◆ TASK PROMPT
Only the lines below between the ones containing "### First, how" and "the calculator after", inclusive, are to be reproduced, each exactly as it stands.

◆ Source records
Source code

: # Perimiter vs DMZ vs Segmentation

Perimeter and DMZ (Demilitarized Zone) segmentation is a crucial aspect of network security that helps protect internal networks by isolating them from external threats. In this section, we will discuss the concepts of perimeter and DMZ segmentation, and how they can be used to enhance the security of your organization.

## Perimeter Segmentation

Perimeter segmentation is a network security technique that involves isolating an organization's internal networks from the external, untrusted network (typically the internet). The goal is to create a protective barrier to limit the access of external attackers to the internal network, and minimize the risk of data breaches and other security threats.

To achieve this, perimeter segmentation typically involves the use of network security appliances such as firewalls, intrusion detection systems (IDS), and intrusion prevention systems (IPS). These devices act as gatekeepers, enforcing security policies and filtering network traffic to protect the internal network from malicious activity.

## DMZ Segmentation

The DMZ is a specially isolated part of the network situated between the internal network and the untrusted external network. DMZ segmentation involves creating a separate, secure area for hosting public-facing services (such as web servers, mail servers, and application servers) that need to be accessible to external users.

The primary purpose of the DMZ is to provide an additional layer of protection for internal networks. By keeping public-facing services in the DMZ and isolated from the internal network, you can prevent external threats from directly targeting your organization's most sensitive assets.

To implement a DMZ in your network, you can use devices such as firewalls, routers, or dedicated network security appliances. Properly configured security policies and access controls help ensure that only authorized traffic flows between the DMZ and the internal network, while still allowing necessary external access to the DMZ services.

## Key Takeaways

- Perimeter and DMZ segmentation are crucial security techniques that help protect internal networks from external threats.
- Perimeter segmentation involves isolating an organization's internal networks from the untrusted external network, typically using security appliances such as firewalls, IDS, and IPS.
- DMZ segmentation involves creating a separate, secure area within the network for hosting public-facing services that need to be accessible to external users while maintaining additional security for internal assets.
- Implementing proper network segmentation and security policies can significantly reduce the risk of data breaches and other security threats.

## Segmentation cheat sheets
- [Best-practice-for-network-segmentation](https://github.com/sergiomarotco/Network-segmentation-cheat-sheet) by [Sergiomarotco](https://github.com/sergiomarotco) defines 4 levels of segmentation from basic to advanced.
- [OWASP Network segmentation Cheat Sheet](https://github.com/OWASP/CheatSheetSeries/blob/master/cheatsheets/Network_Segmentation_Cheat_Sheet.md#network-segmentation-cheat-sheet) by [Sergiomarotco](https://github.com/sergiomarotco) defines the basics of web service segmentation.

* * *

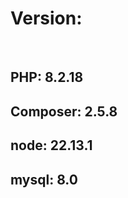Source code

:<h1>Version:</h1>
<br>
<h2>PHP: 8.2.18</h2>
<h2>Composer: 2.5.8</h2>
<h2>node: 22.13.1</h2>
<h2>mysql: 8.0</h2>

* * *

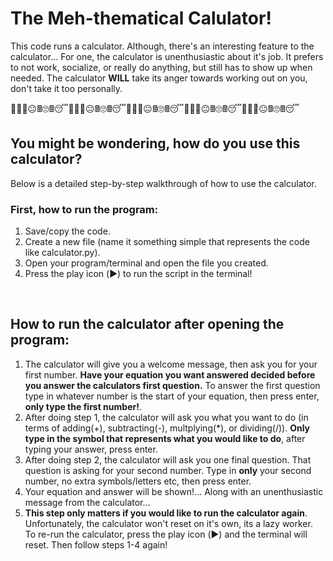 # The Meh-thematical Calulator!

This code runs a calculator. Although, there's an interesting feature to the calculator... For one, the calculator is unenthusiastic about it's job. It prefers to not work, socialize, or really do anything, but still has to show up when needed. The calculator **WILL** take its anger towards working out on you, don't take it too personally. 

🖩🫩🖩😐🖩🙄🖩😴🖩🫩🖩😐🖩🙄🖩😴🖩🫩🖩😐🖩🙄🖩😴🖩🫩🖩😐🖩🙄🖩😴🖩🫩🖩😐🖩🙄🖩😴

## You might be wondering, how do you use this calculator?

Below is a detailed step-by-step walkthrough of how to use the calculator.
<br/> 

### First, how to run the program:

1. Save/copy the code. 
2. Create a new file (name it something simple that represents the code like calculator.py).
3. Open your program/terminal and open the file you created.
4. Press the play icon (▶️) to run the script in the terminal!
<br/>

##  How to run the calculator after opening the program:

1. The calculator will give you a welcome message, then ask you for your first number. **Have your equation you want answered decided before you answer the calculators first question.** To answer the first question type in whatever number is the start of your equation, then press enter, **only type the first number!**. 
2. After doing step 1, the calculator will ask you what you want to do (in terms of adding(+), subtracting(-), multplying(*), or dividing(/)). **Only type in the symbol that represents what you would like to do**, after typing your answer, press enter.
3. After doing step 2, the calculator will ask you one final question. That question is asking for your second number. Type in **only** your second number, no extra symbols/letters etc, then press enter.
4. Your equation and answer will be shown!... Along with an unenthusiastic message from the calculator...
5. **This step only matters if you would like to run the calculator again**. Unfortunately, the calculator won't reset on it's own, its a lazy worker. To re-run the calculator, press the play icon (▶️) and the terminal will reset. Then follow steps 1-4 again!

◆ ANSWER SECTION
### First, how to run the program:

1. Save/copy the code. 
2. Create a new file (name it something simple that represents the code like calculator.py).
3. Open your program/terminal and open the file you created.
4. Press the play icon (▶️) to run the script in the terminal!
<br/>

##  How to run the calculator after opening the program:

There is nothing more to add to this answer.